We included covariates in regression models to mitigate bias from the estimates of treatment effect (Steiner et al., 2010). In addition to measures of prior achievement (McCoach, 2006), we included variables to capture student race, ethnicity, gender, economic disadvantaged status, and indicators for English Language Learners and students with learning disabilities. Noting constraints on power due to a small sample size and a heavily specified model and being mindful of the risk of overfitting (this is when a model begins to describe random error and reduces generalizability) (Babyak, 2004; Breiman & Freedman, 1983), baseline analyses informed the creation of an index of IEP/ELL, which captures the percent of students who are identified as English Language Learners (ELL) and those identified as needing an Individualized Education Plan (IEP) to include along with percent white students as covariates in the final regressions. IEP/ELL is a school-level variable equivalent to the percent of students who are identified as ELL at a school plus the percent of students with IEPs.

Survey data

We use data from a district-wide teacher survey that was jointly developed as part of the Shared Solutions Partnership. This survey was administered to all teachers in the District online via an e-mail link between May 18th and June 19th, 2015. Teachers were not required to participate in this data collection, and e-mail/web-based surveys typically have lower response rates (e.g., Mertler, 2003; Sheehan, 2001). We used best practices to help boost the response rate within the study sample such as as: crafting a well-designed and clear survey; prominently featuring the District and University logos on the survey; offering financial incentives; and making repeated contact and follow-ups with participants via e-mail and the phone (Fowler, 2014). Within the study sample, the average response rate for a school was approximately 63 percent of teachers, with a low of 11.9 percent and high of 96.67 percent (standard deviation equal to 23.22).Footnote 4

Survey questions were drawn primarily from surveys with known validity and reliability, such as those used by Bryk et al. (2010) in Chicago. We used expert review, focus groups, and cognitive interviews to further refine the questions and items (Desimone & Le Floch, 2004). Survey development took approximately six months, and each survey went through over 10 rounds of intensive review and revisions.

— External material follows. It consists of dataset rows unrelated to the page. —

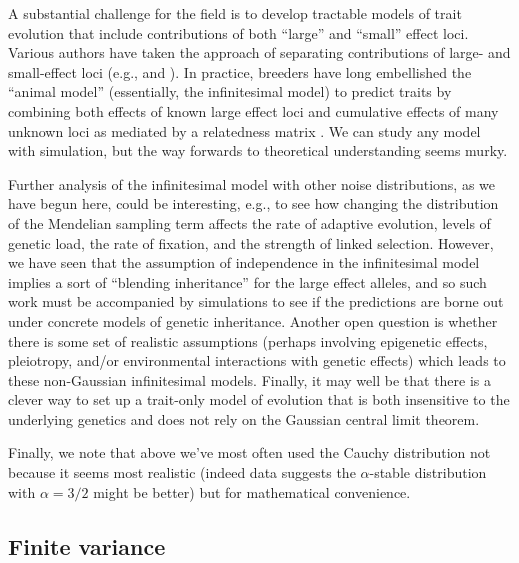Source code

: \documentclass{article}
\newcommand{\1}{\mathbbm{1}}
\theoremstyle{remark}
\theoremstyle{definition}
\begin{document}
A substantial challenge for the field is to develop tractable models of trait evolution
that include contributions of both ``large'' and ``small'' effect loci.
Various authors have taken the approach of separating contributions of large- and small-effect loci
(e.g., \citet{lande1983response} and \citet{chevin2008selective}). 
In practice, breeders have long embellished the ``animal model'' (essentially, the infinitesimal model)
to predict traits
by combining both effects of known large effect loci
and cumulative effects of many unknown loci as mediated by a relatedness matrix
\citep[e.g.,][]{fernando1989marker,teissier2018weighted,bernardo2014genomewide,rice2019evaluation}.
We can study any model with simulation,
but the way forwards to theoretical understanding seems murky.

Further analysis of the infinitesimal model with other noise distributions,
as we have begun here,
could be interesting,
e.g., to see how changing the distribution of the Mendelian sampling term
affects the rate of adaptive evolution,
levels of genetic load,
the rate of fixation,
and the strength of linked selection.
However,
we have seen that the assumption of independence in the infinitesimal model
implies a sort of ``blending inheritance''
for the large effect alleles,
and so such work must be accompanied by simulations
to see if the predictions are borne out under concrete models of genetic inheritance.
Another open question is whether there is some set of realistic assumptions
(perhaps involving epigenetic effects, pleiotropy, and/or environmental interactions with genetic effects)
which leads to these non-Gaussian infinitesimal models.
Finally, it may well be that there is a clever way to set up a trait-only model of evolution
that is both insensitive to the underlying genetics
and does not rely on the Gaussian central limit theorem.

Finally, we note that above we've most often used the Cauchy distribution
not because it seems most realistic
(indeed data suggests the $\alpha$-stable distribution with $\alpha=3/2$ might be better) 
but for mathematical convenience.

\subsection*{Finite variance}
\end{document}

In total, this survey measured 10 key constructs (5 essential supports and 5 policy attributes) and 19 sub-constructs total within the essential supports and policy attributes. Each construct was comprised of multiple items, which increases validity and reliability (Mayer, 1999). Many of the constructs included sub-constructs. For example, the construct “School Climate” consisted of the sub-constructs “Bullying,” “Respect,” and “Challenges.” To view a full list of the constructs, sub-constructs and their reliabilities, please see Table 2.

Table 2 Constructs/Subscales

Using the survey data, we created school-level scores to measure the essential supports, policy attributes, and their sub-constructs. All survey items were on Likert scales, and were scored on 0 to 3- or 0 to 5-point scales (depending on the total number of answer categories), with zero indicating the lowest (or most negative response).Footnote 5 When appropriate, items were reverse coded. To create measures of the essential supports and policy attributes for our analyses we used a three-step process. First, recalling that our 10 (total) essential supports and policy attributes constructs are made up of 19 (total) sub-constructs, we created teacher-level scores for each sub-construct on our survey by averaging the scores on each item within a sub-construct. Next, we created teacher-level construct scores by averaging a teacher's scores for each of the constructs’ sub-constructs. Lastly, we created school-level scores by averaging all the teachers’ scores for the constructs and sub-constructs, respectively. We calculated Cronbach’s alphas for each of the constructs and sub-constructs to assess the internal consistency of the survey items. All scale reliabilities for this study, with the exception of one (for Power), fell within the 0.67 and 0.961 range (average = 0.811), indicating an acceptable internal consistency between items within each construct and sub-construct, without item redundancy (Gliem & Gliem, 2003; Nunnally & Bernstein, 1994; Streiner, 2003). The construct “Power” had an alpha of 0.228, which is not unusual as it was a two-item indicator and alpha is, in part, a function of the number of items in a scale (Cortina, 1993).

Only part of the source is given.